What to work on:
Make a verbatim copy of all the records.
Data for the task START
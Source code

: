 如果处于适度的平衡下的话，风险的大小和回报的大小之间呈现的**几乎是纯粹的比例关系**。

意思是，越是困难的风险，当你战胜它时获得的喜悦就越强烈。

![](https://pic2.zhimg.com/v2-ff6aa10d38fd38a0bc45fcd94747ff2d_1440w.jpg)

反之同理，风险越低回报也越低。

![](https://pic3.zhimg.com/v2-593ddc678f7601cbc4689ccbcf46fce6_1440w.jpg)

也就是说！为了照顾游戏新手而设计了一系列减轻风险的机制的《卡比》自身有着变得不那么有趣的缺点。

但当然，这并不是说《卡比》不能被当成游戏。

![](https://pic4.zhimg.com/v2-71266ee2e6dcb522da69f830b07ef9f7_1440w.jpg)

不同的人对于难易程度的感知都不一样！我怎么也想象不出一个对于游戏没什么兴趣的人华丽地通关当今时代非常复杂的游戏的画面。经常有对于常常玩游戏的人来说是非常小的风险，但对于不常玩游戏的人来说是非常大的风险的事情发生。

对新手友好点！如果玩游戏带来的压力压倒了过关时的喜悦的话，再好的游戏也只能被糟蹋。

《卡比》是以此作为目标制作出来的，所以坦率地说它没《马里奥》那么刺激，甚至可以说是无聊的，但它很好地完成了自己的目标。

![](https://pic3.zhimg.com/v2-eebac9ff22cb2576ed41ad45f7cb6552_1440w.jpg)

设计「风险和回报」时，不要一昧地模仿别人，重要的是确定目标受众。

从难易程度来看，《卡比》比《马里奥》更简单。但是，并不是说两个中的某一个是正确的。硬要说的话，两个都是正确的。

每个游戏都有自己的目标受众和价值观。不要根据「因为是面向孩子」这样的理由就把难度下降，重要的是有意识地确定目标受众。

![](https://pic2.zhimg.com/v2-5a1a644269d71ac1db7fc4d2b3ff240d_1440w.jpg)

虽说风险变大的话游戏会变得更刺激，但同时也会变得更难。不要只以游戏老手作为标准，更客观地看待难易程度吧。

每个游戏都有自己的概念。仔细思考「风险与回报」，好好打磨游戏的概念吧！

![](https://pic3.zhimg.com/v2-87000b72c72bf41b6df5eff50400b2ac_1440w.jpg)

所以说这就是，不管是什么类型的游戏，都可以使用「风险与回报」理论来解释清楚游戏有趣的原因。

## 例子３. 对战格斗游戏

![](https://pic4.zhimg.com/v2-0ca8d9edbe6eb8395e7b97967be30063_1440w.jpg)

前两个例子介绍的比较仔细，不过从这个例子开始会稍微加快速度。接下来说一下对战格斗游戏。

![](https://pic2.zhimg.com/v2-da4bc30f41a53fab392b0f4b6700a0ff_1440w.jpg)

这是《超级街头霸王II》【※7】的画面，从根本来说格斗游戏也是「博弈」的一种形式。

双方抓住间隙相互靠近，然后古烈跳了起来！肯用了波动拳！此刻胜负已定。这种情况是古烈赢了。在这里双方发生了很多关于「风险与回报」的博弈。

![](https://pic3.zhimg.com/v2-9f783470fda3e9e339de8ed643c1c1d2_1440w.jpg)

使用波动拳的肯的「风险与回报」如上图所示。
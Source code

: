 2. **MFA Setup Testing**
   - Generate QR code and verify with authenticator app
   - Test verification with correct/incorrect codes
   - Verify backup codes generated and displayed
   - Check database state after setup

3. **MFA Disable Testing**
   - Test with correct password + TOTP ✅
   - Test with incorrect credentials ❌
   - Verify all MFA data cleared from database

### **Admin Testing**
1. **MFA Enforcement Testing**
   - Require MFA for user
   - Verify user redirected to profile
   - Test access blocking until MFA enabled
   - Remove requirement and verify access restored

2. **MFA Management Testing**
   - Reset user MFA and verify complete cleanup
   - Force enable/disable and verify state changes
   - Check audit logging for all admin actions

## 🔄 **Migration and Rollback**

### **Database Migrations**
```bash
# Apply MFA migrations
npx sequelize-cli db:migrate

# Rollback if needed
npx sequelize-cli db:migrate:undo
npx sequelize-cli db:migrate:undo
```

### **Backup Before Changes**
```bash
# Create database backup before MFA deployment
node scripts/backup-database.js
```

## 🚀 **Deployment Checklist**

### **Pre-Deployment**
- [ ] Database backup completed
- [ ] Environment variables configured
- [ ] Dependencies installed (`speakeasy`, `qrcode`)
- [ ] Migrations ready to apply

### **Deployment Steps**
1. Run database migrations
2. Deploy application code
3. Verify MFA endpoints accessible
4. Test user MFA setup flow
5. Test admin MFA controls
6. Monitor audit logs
Data for the task END
Result below:
Source code

: 如果处于适度的平衡下的话，风险的大小和回报的大小之间呈现的**几乎是纯粹的比例关系**。

意思是，越是困难的风险，当你战胜它时获得的喜悦就越强烈。

![](https://pic2.zhimg.com/v2-ff6aa10d38fd38a0bc45fcd94747ff2d_1440w.jpg)

反之同理，风险越低回报也越低。

![](https://pic3.zhimg.com/v2-593ddc678f7601cbc4689ccbcf46fce6_1440w.jpg)

也就是说！为了照顾游戏新手而设计了一系列减轻风险的机制的《卡比》自身有着变得不那么有趣的缺点。

但当然，这并不是说《卡比》不能被当成游戏。

![](https://pic4.zhimg.com/v2-71266ee2e6dcb522da69f830b07ef9f7_1440w.jpg)

不同的人对于难易程度的感知都不一样！我怎么也想象不出一个对于游戏没什么兴趣的人华丽地通关当今时代非常复杂的游戏的画面。经常有对于常常玩游戏的人来说是非常小的风险，但对于不常玩游戏的人来说是非常大的风险的事情发生。

对新手友好点！如果玩游戏带来的压力压倒了过关时的喜悦的话，再好的游戏也只能被糟蹋。

《卡比》是以此作为目标制作出来的，所以坦率地说它没《马里奥》那么刺激，甚至可以说是无聊的，但它很好地完成了自己的目标。

![](https://pic3.zhimg.com/v2-eebac9ff22cb2576ed41ad45f7cb6552_1440w.jpg)

设计「风险和回报」时，不要一昧地模仿别人，重要的是确定目标受众。

从难易程度来看，《卡比》比《马里奥》更简单。但是，并不是说两个中的某一个是正确的。硬要说的话，两个都是正确的。

每个游戏都有自己的目标受众和价值观。不要根据「因为是面向孩子」这样的理由就把难度下降，重要的是有意识地确定目标受众。

![](https://pic2.zhimg.com/v2-5a1a644269d71ac1db7fc4d2b3ff240d_1440w.jpg)

虽说风险变大的话游戏会变得更刺激，但同时也会变得更难。不要只以游戏老手作为标准，更客观地看待难易程度吧。

每个游戏都有自己的概念。仔细思考「风险与回报」，好好打磨游戏的概念吧！

![](https://pic3.zhimg.com/v2-87000b72c72bf41b6df5eff50400b2ac_1440w.jpg)

所以说这就是，不管是什么类型的游戏，都可以使用「风险与回报」理论来解释清楚游戏有趣的原因。

## 例子３. 对战格斗游戏

![](https://pic4.zhimg.com/v2-0ca8d9edbe6eb8395e7b97967be30063_1440w.jpg)

前两个例子介绍的比较仔细，不过从这个例子开始会稍微加快速度。接下来说一下对战格斗游戏。

![](https://pic2.zhimg.com/v2-da4bc30f41a53fab392b0f4b6700a0ff_1440w.jpg)

这是《超级街头霸王II》【※7】的画面，从根本来说格斗游戏也是「博弈」的一种形式。

双方抓住间隙相互靠近，然后古烈跳了起来！肯用了波动拳！此刻胜负已定。这种情况是古烈赢了。在这里双方发生了很多关于「风险与回报」的博弈。

![](https://pic3.zhimg.com/v2-9f783470fda3e9e339de8ed643c1c1d2_1440w.jpg)

使用波动拳的肯的「风险与回报」如上图所示。
Source code

: 2. **MFA Setup Testing**
   - Generate QR code and verify with authenticator app
   - Test verification with correct/incorrect codes
   - Verify backup codes generated and displayed
   - Check database state after setup

3. **MFA Disable Testing**
   - Test with correct password + TOTP ✅
   - Test with incorrect credentials ❌
   - Verify all MFA data cleared from database

### **Admin Testing**
1. **MFA Enforcement Testing**
   - Require MFA for user
   - Verify user redirected to profile
   - Test access blocking until MFA enabled
   - Remove requirement and verify access restored

2. **MFA Management Testing**
   - Reset user MFA and verify complete cleanup
   - Force enable/disable and verify state changes
   - Check audit logging for all admin actions

## 🔄 **Migration and Rollback**

### **Database Migrations**
```bash
# Apply MFA migrations
npx sequelize-cli db:migrate

# Rollback if needed
npx sequelize-cli db:migrate:undo
npx sequelize-cli db:migrate:undo
```

### **Backup Before Changes**
```bash
# Create database backup before MFA deployment
node scripts/backup-database.js
```

## 🚀 **Deployment Checklist**

### **Pre-Deployment**
- [ ] Database backup completed
- [ ] Environment variables configured
- [ ] Dependencies installed (`speakeasy`, `qrcode`)
- [ ] Migrations ready to apply

### **Deployment Steps**
1. Run database migrations
2. Deploy application code
3. Verify MFA endpoints accessible
4. Test user MFA setup flow
5. Test admin MFA controls
6. Monitor audit logs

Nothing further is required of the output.